I am trying to join data from two tables by nearest earliest date. The first tables dates are more frequent than the seconds dates. I came across a few links and it seems like a Lateral Join may provide what I need:
- https://jonmce.medium.com/what-the-heck-is-a-lateral-join-anyway-4c3345b94a63
- SQL: join with an equal key and nearest key (similar to Pandas's merge as of)
The first table, (Table A) and is the correct dimension i.e number of rows.

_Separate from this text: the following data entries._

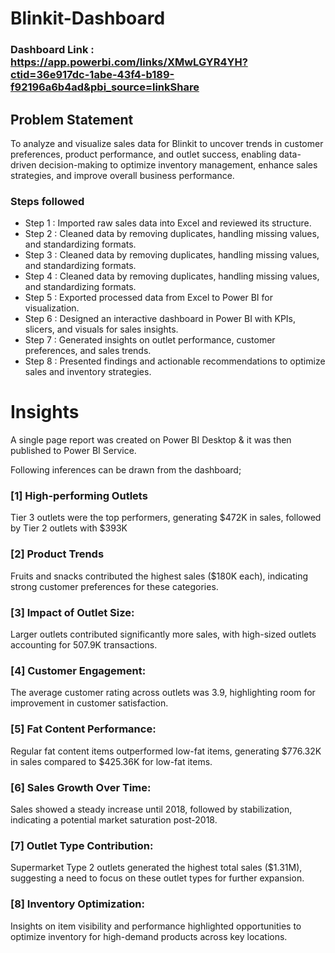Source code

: # Blinkit-Dashboard

### Dashboard Link : https://app.powerbi.com/links/XMwLGYR4YH?ctid=36e917dc-1abe-43f4-b189-f92196a6b4ad&pbi_source=linkShare

## Problem Statement

To analyze and visualize sales data for Blinkit to uncover trends in customer preferences, product performance, and outlet success, enabling data-driven decision-making to optimize inventory management, enhance sales strategies, and improve overall business performance.


### Steps followed 

- Step 1 : Imported raw sales data into Excel and reviewed its structure.
- Step 2 : Cleaned data by removing duplicates, handling missing values, and standardizing formats.
- Step 3 : Cleaned data by removing duplicates, handling missing values, and standardizing formats.
- Step 4 : Cleaned data by removing duplicates, handling missing values, and standardizing formats.
- Step 5 : Exported processed data from Excel to Power BI for visualization.
- Step 6 : Designed an interactive dashboard in Power BI with KPIs, slicers, and visuals for sales insights.
- Step 7 : Generated insights on outlet performance, customer preferences, and sales trends.
- Step 8 : Presented findings and actionable recommendations to optimize sales and inventory strategies.


# Insights

A single page report was created on Power BI Desktop & it was then published to Power BI Service.

Following inferences can be drawn from the dashboard;

### [1] High-performing Outlets

  Tier 3 outlets were the top performers, generating $472K in sales, followed by Tier 2 outlets with $393K
           
### [2] Product Trends

Fruits and snacks contributed the highest sales ($180K each), indicating strong customer preferences for these categories.
 
  
### [3] Impact of Outlet Size:
  
Larger outlets contributed significantly more sales, with high-sized outlets accounting for 507.9K transactions.


### [4] Customer Engagement:
 
The average customer rating across outlets was 3.9, highlighting room for improvement in customer satisfaction.

### [5] Fat Content Performance:
 
Regular fat content items outperformed low-fat items, generating $776.32K in sales compared to $425.36K for low-fat items.

### [6] Sales Growth Over Time:
 
Sales showed a steady increase until 2018, followed by stabilization, indicating a potential market saturation post-2018.

### [7] Outlet Type Contribution:   
 
Supermarket Type 2 outlets generated the highest total sales ($1.31M), suggesting a need to focus on these outlet types for further expansion.
### [8] Inventory Optimization:
 
Insights on item visibility and performance highlighted opportunities to optimize inventory for high-demand products across key locations.
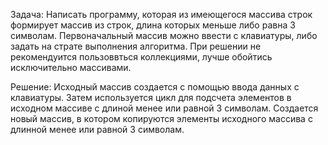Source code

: Задача:
Написать программу, которая из имеющегося массива строк формирует массив из строк, длина которых меньше либо равна 3 символам. Первоначальный массив можно ввести с клавиатуры, либо задать на страте выполнения алгоритма. При решении не рекомендуится пользоввться коллекциями, лучше обойтись исключительно массивами.

Решение:
Исходный массив создается с помощью ввода данных с клавиатуры. Затем используется цикл для подсчета элементов в исходном массиве с длиной менее или равной 3 символам. Создается новый массив, в котором копируются элементы исходного массива с длинной менее или равной 3 символам.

date | code | multiplier |
---|---|---|
2018 - 01 -01 | c1 | .3 |
2018 - 01 -01 | c2 | .5 |
2018 - 01 -01 | c3 | .2 |
2018 - 06 -01 | c1 | .4 |
2018 - 06 -01 | c1 | .4 |
2018 - 06 -01 | c3 | .2 |
2019 - 01 -01 | c1 | 1 |
2019 - 06 -01 | c1 | .5 |
2019 - 06 -01 | c2 | .5 |
2020 - 01 -01 | c1 | .3 |
2020 - 01 -01 | c2 | .5 |
2020 - 01 -01 | c3 | .2 |
However, the second table needs to be pivoted before it can be mapped on the first table.
date | Item | cost |
---|---|---|
2018 - 01 -01 | A | 1 |
2018 - 01 -01 | B | 2 |
2018 - 01 -01 | C | 2 |
2019 - 01 -01 | A | 2 |
2019 - 01 -01 | B | 3 |
2019 - 01 -01 | C | 4 |
2020 - 01 -01 | A | 4 |
2020 - 01 -01 | B | 4 |
2020 - 01 -01 | C | 5 |
My attempt at using LATERAL JOIN...
SELECT
A.*, C.*
FROM (
SELECT
`j`.`id`,
`j`.`date`,
`k`.`key`,
`k`.`value`
FROM `j`
INNER JOIN `k` ON `j`.`id` = `k`.`id`
WHERE `j`.`guid` = '<filter>'
) AS A
LEFT JOIN LATERAL (
SELECT `B`.*
FROM (
SELECT
'rate'.`date`,
MIN( CASE WHEN `rate`.`item` = 'itemA' THEN `rate`.`cost` END) 'itemA',
MIN( CASE WHEN `rate`.`item` = 'itemB' THEN `rate`.`cost` END) 'itemB',
MIN( CASE WHEN `rate`.`item` = 'itemC' THEN `rate`.`cost` END) 'itemC'
FROM `rate`
GROUP BY `rate`.`date`) AS B
WHERE `B`.`date` <= `A`.`date`
ORDER BY `B`.`date` DESC LIMIT 1) AS `C` ON true
);
The result should just have the values of the pivoted tables new columns with some duplication. But I am getting a syntax error
Schema Error: Error: ER_PARSE_ERROR: You have an error in your SQL syntax; check the manual that corresponds to your MySQL server version for the right syntax to use near '( SELECT B
.* FROM ( SELECT 'rate'.date
, MIN'
date | code | multiplier | A | B | C | date2 |
---|---|---|---|---|---|---|
2018 - 01 -01 | c1 | .3 | 1 | 2 | 2 | 2018-01-01 |
2018 - 01 -01 | c2 | .5 | 1 | 2 | 2 | 2018-01-01 |
2018 - 01 -01 | c3 | .2 | 1 | 2 | 2 | 2018-01-01 |
2018 - 06 -01 | c1 | .4 | 1 | 2 | 2 | 2018-01-01 |
2018 - 06 -01 | c2 | .4 | 1 | 2 | 2 | 2018-01-01 |
2018 - 06 -01 | c3 | .2 | 1 | 2 | 2 | 2018-01-01 |
I pretty sure I can do this using python and pandas or spark, but I'd prefer to keep this in SQL and I like the cleanliness of the Lateral Join. I do know that table 1 (A) works and so does Table B (The pivot). The issue is putting table B inside of the Lateral Join is where my issue is arising.